A Delicate Balance: Maintaining a Stable Work/Life as a Cottage Baker

By Deanna Martinez-Bey

Running a cottage bakery is a sweet dream. But let’s be real; it can also be exhausting. After mixing dough, taking orders, keeping up with social media and washing what feels like a million pots, pans and dishes, life as a cottage baker is a beautiful blur of flour, sugar and hustle.

For bakers working from home, the line between work and personal life can get especially blurry. That’s why maintaining well-being isn’t a luxury; it’s a necessity. You can’t pour from an empty cup, and you certainly can’t bake well when you’re running on fumes. The key to long-term success isn’t baking harder; it’s baking smarter.

Here are a few simple, practical tips to help cottage bakers protect their energy and find a rhythm that genuinely works.

Set (and Respect) Your Boundaries

When your kitchen doubles as your workplace, it’s tempting just to “whip up one more batch” or respond to a late-night order inquiry. However, burnout can happen quickly when the workday never truly ends.

Set clear business hours and communicate them clearly to your customers. Use autoresponders on social media and email to manage expectations. Saying “no” to after-hours work may feel uncomfortable at first, but it creates space to rest and, ultimately, to deliver better service.

Pro tip: Hang a sign or note in your kitchen to signal visually when you’re in work mode and when you’re not.

Schedule Admin Time Like It’s a Bake

Baking might be the fun part, but emails, inventory, shopping, bookkeeping and content creation? Not so much. Block out regular time each week just for admin tasks and treat it like a baking session. Light a candle, pour your favorite drink and knock it out without distraction. You’ll feel more organized, more in control and less scattered when the small details don’t pile up and steal your focus during your creative time.

Batch Your Baking Days

Instead of baking every day and living in a constant state of mess and stress, try consolidating your orders into two or three focused baking days each week.

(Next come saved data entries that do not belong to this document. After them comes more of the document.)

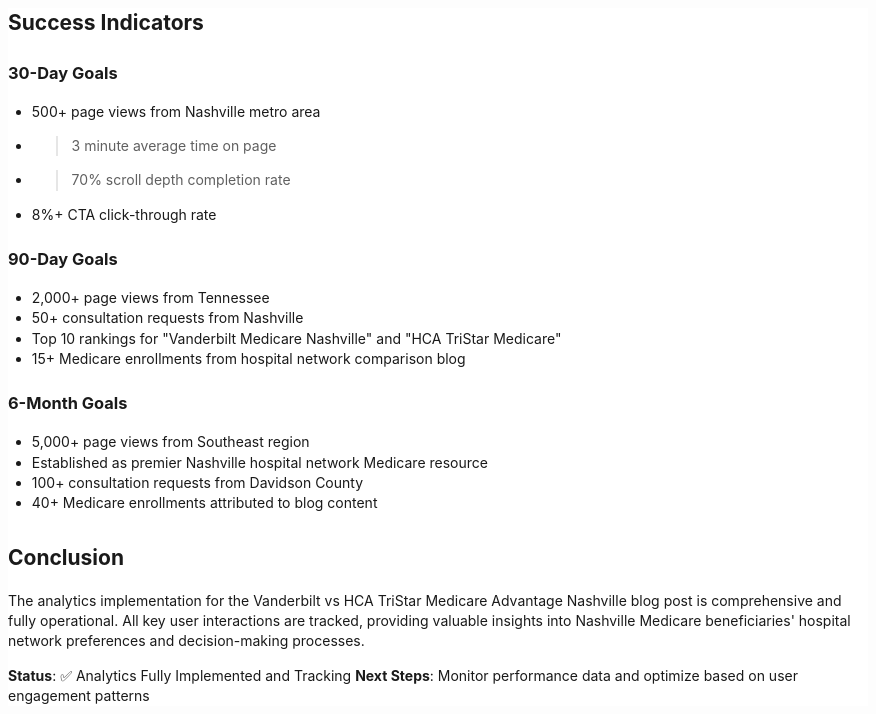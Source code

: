 ## Success Indicators

### 30-Day Goals
- 500+ page views from Nashville metro area
- >3 minute average time on page
- >70% scroll depth completion rate
- 8%+ CTA click-through rate

### 90-Day Goals
- 2,000+ page views from Tennessee
- 50+ consultation requests from Nashville
- Top 10 rankings for "Vanderbilt Medicare Nashville" and "HCA TriStar Medicare"
- 15+ Medicare enrollments from hospital network comparison blog

### 6-Month Goals
- 5,000+ page views from Southeast region
- Established as premier Nashville hospital network Medicare resource
- 100+ consultation requests from Davidson County
- 40+ Medicare enrollments attributed to blog content

## Conclusion

The analytics implementation for the Vanderbilt vs HCA TriStar Medicare Advantage Nashville blog post is comprehensive and fully operational. All key user interactions are tracked, providing valuable insights into Nashville Medicare beneficiaries' hospital network preferences and decision-making processes.

**Status**: ✅ Analytics Fully Implemented and Tracking
**Next Steps**: Monitor performance data and optimize based on user engagement patterns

This rhythm provides you with full baking days and full rest or administrative days, so you’re not constantly toggling among baking and everything else in life. This method also helps reduce burnout, allows you to plan better and ensures you’re using your ingredients and time efficiently.

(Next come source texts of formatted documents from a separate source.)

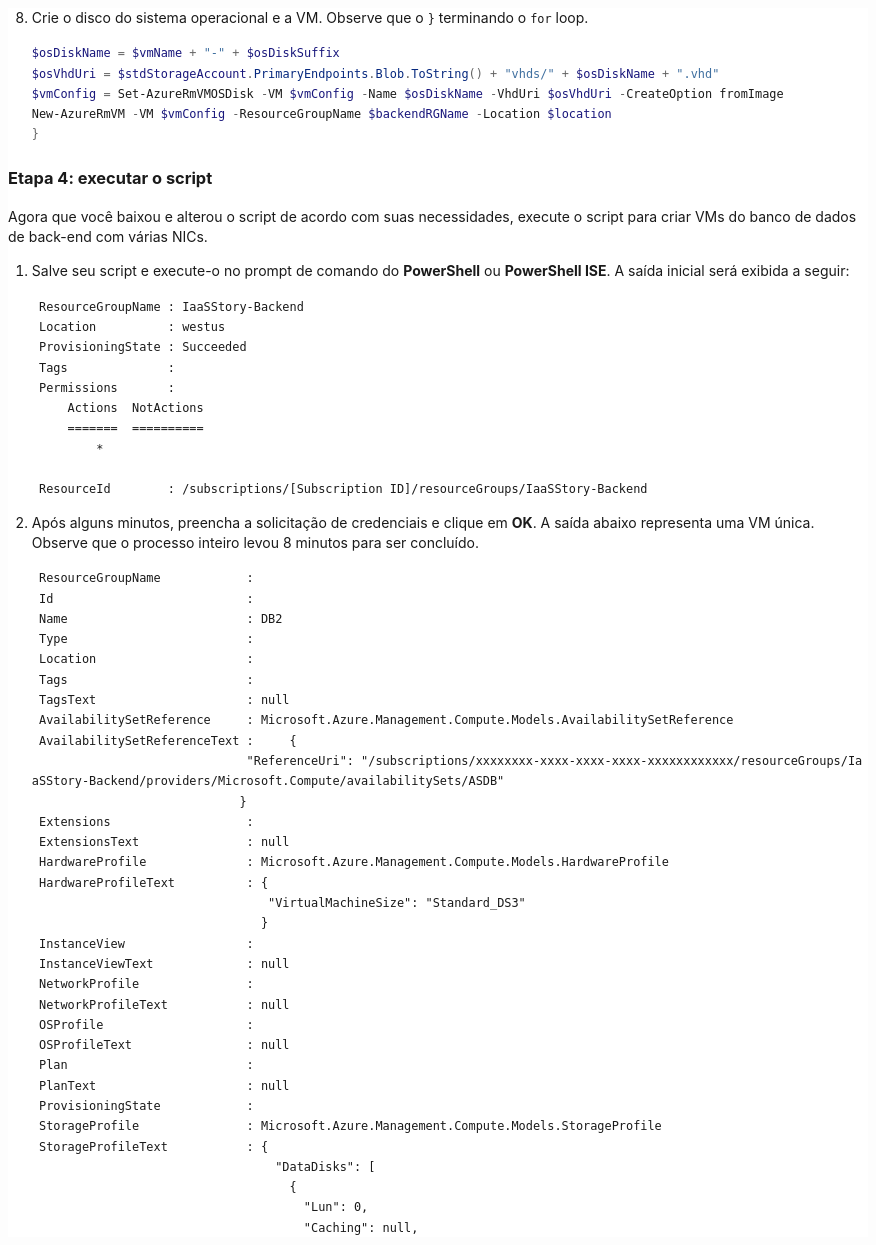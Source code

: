 8. Crie o disco do sistema operacional e a VM. Observe que o `}` terminando o `for` loop.

    ```powershell
    $osDiskName = $vmName + "-" + $osDiskSuffix
    $osVhdUri = $stdStorageAccount.PrimaryEndpoints.Blob.ToString() + "vhds/" + $osDiskName + ".vhd"
    $vmConfig = Set-AzureRmVMOSDisk -VM $vmConfig -Name $osDiskName -VhdUri $osVhdUri -CreateOption fromImage
    New-AzureRmVM -VM $vmConfig -ResourceGroupName $backendRGName -Location $location
    }
    ```

### <a name="step-4---run-the-script"></a>Etapa 4: executar o script
Agora que você baixou e alterou o script de acordo com suas necessidades, execute o script para criar VMs do banco de dados de back-end com várias NICs.

1. Salve seu script e execute-o no prompt de comando do **PowerShell** ou **PowerShell ISE**. A saída inicial será exibida a seguir:

        ResourceGroupName : IaaSStory-Backend
        Location          : westus
        ProvisioningState : Succeeded
        Tags              :
        Permissions       :
            Actions  NotActions
            =======  ==========
                *                  

        ResourceId        : /subscriptions/[Subscription ID]/resourceGroups/IaaSStory-Backend

2. Após alguns minutos, preencha a solicitação de credenciais e clique em **OK**. A saída abaixo representa uma VM única. Observe que o processo inteiro levou 8 minutos para ser concluído.

        ResourceGroupName            :
        Id                           :
        Name                         : DB2
        Type                         :
        Location                     :
        Tags                         :
        TagsText                     : null
        AvailabilitySetReference     : Microsoft.Azure.Management.Compute.Models.AvailabilitySetReference
        AvailabilitySetReferenceText :     {
                                     "ReferenceUri": "/subscriptions/xxxxxxxx-xxxx-xxxx-xxxx-xxxxxxxxxxxx/resourceGroups/IaaSStory-Backend/providers/Microsoft.Compute/availabilitySets/ASDB"
                                    }
        Extensions                   :
        ExtensionsText               : null
        HardwareProfile              : Microsoft.Azure.Management.Compute.Models.HardwareProfile
        HardwareProfileText          : {
                                        "VirtualMachineSize": "Standard_DS3"
                                       }
        InstanceView                 :
        InstanceViewText             : null
        NetworkProfile               :
        NetworkProfileText           : null
        OSProfile                    :
        OSProfileText                : null
        Plan                         :
        PlanText                     : null
        ProvisioningState            :
        StorageProfile               : Microsoft.Azure.Management.Compute.Models.StorageProfile
        StorageProfileText           : {
                                         "DataDisks": [
                                           {
                                             "Lun": 0,
                                             "Caching": null,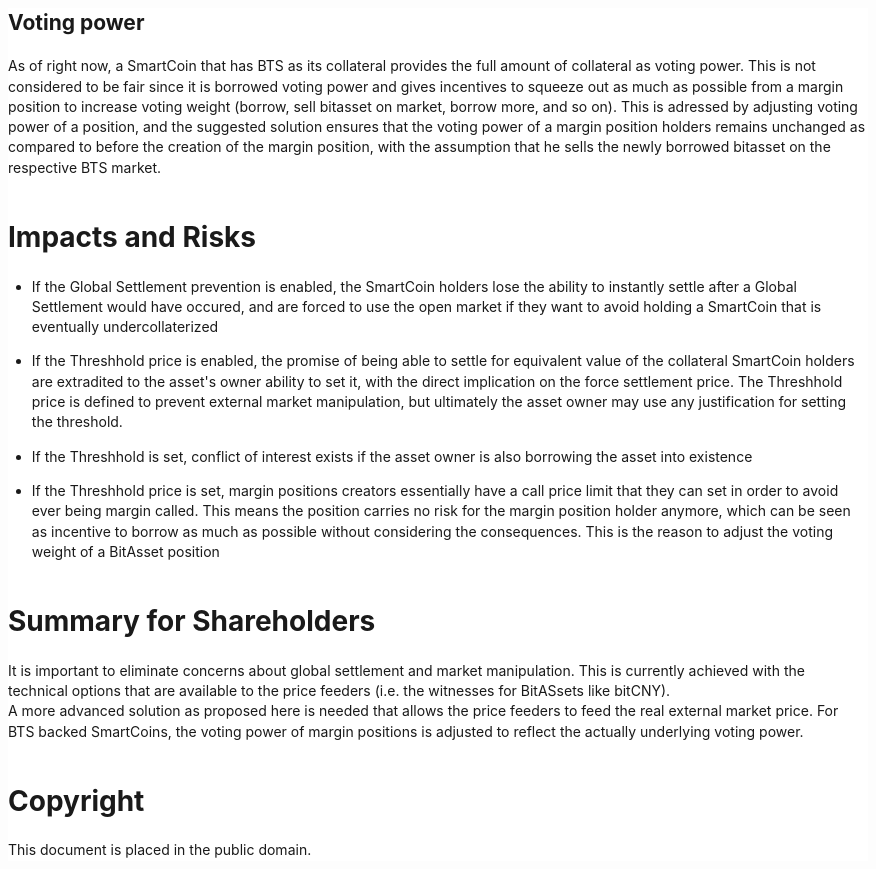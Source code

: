 ## Voting power

As of right now, a SmartCoin that has BTS as its collateral provides the full amount of collateral as voting power. 
This is not considered to be fair since it is borrowed voting power and gives incentives to squeeze out as much as 
possible from a margin position to increase voting weight (borrow, sell bitasset on market, borrow more, and so on). 
This is adressed by adjusting voting power of a position, and the suggested solution ensures that the voting power of 
a margin position holders remains unchanged as compared to before the creation of the margin position, with the assumption that he sells the newly borrowed bitasset on the respective BTS market.

# Impacts and Risks

 - If the Global Settlement prevention is enabled, the SmartCoin holders lose the ability to instantly settle after a 
 Global Settlement would have occured, and are forced to use the open market if they want to avoid holding a 
 SmartCoin that is eventually undercollaterized
 
 - If the Threshhold price is enabled, the promise of being able to settle for equivalent value of the collateral SmartCoin holders are extradited to the asset's owner ability to set it, with the direct implication on the force settlement price. The Threshhold price is defined to prevent external market manipulation, but ultimately the asset owner may use any justification for setting the threshold.

 - If the Threshhold is set, conflict of interest exists if the asset owner is also borrowing the asset into existence
 
 - If the Threshhold price is set, margin positions creators essentially have a call price limit that they can set in order to avoid ever being margin called. This means the position carries no risk for the margin position holder anymore, which can be seen as incentive to borrow as much as possible without considering the consequences. This is the reason to adjust the voting weight of a BitAsset position

# Summary for Shareholders

It is important to eliminate concerns about global settlement and market manipulation.  This is currently achieved with 
the technical options that are available to the price feeders (i.e. the witnesses for BitASsets like bitCNY).  
A more advanced solution as proposed here is needed that allows the price feeders to feed the real external market price.
For BTS backed SmartCoins, the voting power of margin positions is adjusted to reflect the actually underlying voting power.

# Copyright

This document is placed in the public domain.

Make Time for YOU (And No, Sleep Does Not Count)

Baking is physical and creative work, and you need regular breaks to recharge your mind and body. Schedule time each week to do something just for you. Take a walk, read a book, make an entry in a journal, garden or relax without doing anything. You’re not being lazy; you’re taking care of the most important ingredient in your business: yourself.

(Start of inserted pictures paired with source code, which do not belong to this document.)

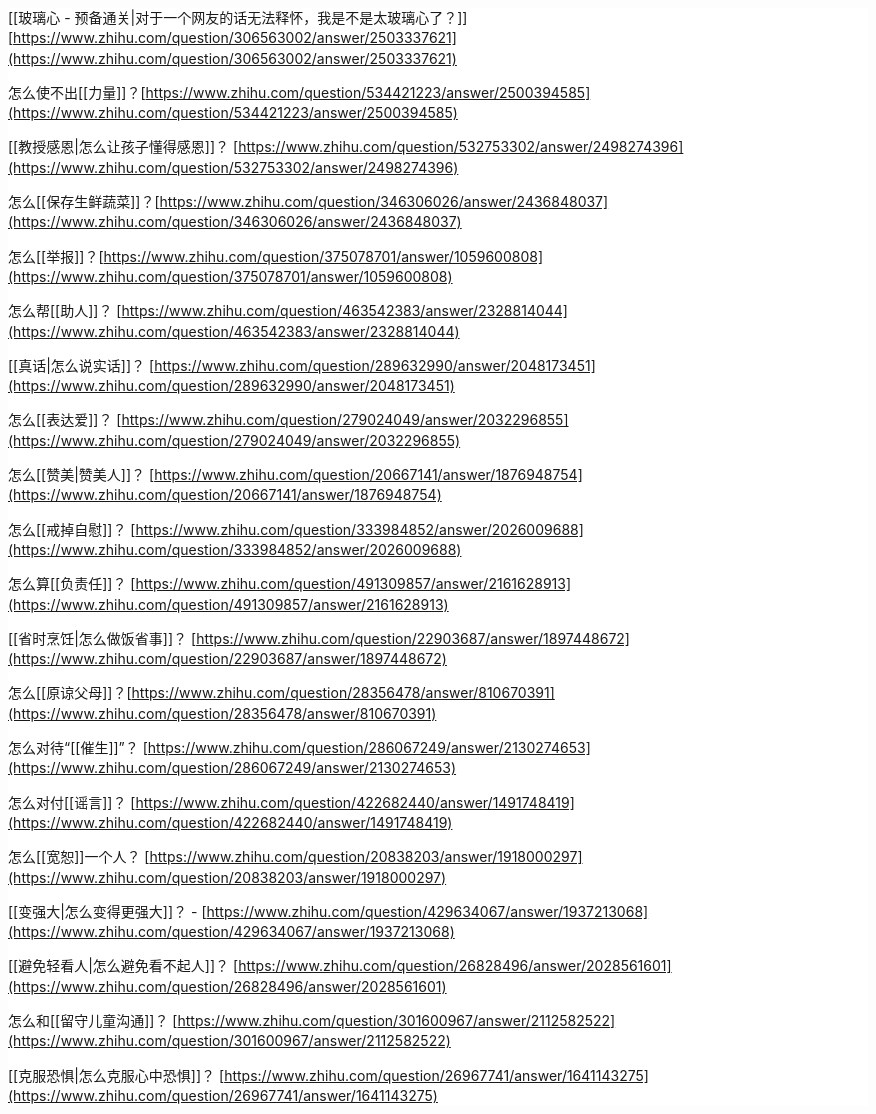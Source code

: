 [[玻璃心 - 预备通关|对于一个网友的话无法释怀，我是不是太玻璃心了？]] [https://www.zhihu.com/question/306563002/answer/2503337621](https://www.zhihu.com/question/306563002/answer/2503337621)

怎么使不出[[力量]]？[https://www.zhihu.com/question/534421223/answer/2500394585](https://www.zhihu.com/question/534421223/answer/2500394585)

[[教授感恩|怎么让孩子懂得感恩]]？ [https://www.zhihu.com/question/532753302/answer/2498274396](https://www.zhihu.com/question/532753302/answer/2498274396)

怎么[[保存生鲜蔬菜]]？[https://www.zhihu.com/question/346306026/answer/2436848037](https://www.zhihu.com/question/346306026/answer/2436848037)

怎么[[举报]]？[https://www.zhihu.com/question/375078701/answer/1059600808](https://www.zhihu.com/question/375078701/answer/1059600808)

怎么帮[[助人]]？ [https://www.zhihu.com/question/463542383/answer/2328814044](https://www.zhihu.com/question/463542383/answer/2328814044)

[[真话|怎么说实话]]？ [https://www.zhihu.com/question/289632990/answer/2048173451](https://www.zhihu.com/question/289632990/answer/2048173451)

怎么[[表达爱]]？ [https://www.zhihu.com/question/279024049/answer/2032296855](https://www.zhihu.com/question/279024049/answer/2032296855)

怎么[[赞美|赞美人]]？ [https://www.zhihu.com/question/20667141/answer/1876948754](https://www.zhihu.com/question/20667141/answer/1876948754)

怎么[[戒掉自慰]]？ [https://www.zhihu.com/question/333984852/answer/2026009688](https://www.zhihu.com/question/333984852/answer/2026009688)

怎么算[[负责任]]？ [https://www.zhihu.com/question/491309857/answer/2161628913](https://www.zhihu.com/question/491309857/answer/2161628913)

[[省时烹饪|怎么做饭省事]]？ [https://www.zhihu.com/question/22903687/answer/1897448672](https://www.zhihu.com/question/22903687/answer/1897448672)

怎么[[原谅父母]]？[https://www.zhihu.com/question/28356478/answer/810670391](https://www.zhihu.com/question/28356478/answer/810670391)

怎么对待“[[催生]]”？ [https://www.zhihu.com/question/286067249/answer/2130274653](https://www.zhihu.com/question/286067249/answer/2130274653)

怎么对付[[谣言]]？ [https://www.zhihu.com/question/422682440/answer/1491748419](https://www.zhihu.com/question/422682440/answer/1491748419)

怎么[[宽恕]]一个人？ [https://www.zhihu.com/question/20838203/answer/1918000297](https://www.zhihu.com/question/20838203/answer/1918000297)

[[变强大|怎么变得更强大]]？ - [https://www.zhihu.com/question/429634067/answer/1937213068](https://www.zhihu.com/question/429634067/answer/1937213068)

[[避免轻看人|怎么避免看不起人]]？ [https://www.zhihu.com/question/26828496/answer/2028561601](https://www.zhihu.com/question/26828496/answer/2028561601)

怎么和[[留守儿童沟通]]？ [https://www.zhihu.com/question/301600967/answer/2112582522](https://www.zhihu.com/question/301600967/answer/2112582522)

[[克服恐惧|怎么克服心中恐惧]]？ [https://www.zhihu.com/question/26967741/answer/1641143275](https://www.zhihu.com/question/26967741/answer/1641143275)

Ask for Help When You Need It

Whether it’s help from family, a neighbor, a friend, a part-time assistant or a college student handling social media, you don’t have to do it all. Delegating frees up mental space and helps your business grow sustainably. If you’re thinking, I don’t have the extra money to hire help, think outside the box. Offer to swap services. Teach your helper how to bake, offer business advice or provide baked goods as a form of payment. Community support and creative trades can go a long way.

Create a System That Works for YOU

Don’t feel pressured to follow someone else’s workflow just because it looks good on Instagram. Your routine doesn’t need to be perfect; it just needs to work for your lifestyle and your energy levels.

Ask yourself:

  • Do I work more effectively in the morning or the afternoon?
  • When do I feel most creative?
  • How can I plan my week to align with my natural rhythms?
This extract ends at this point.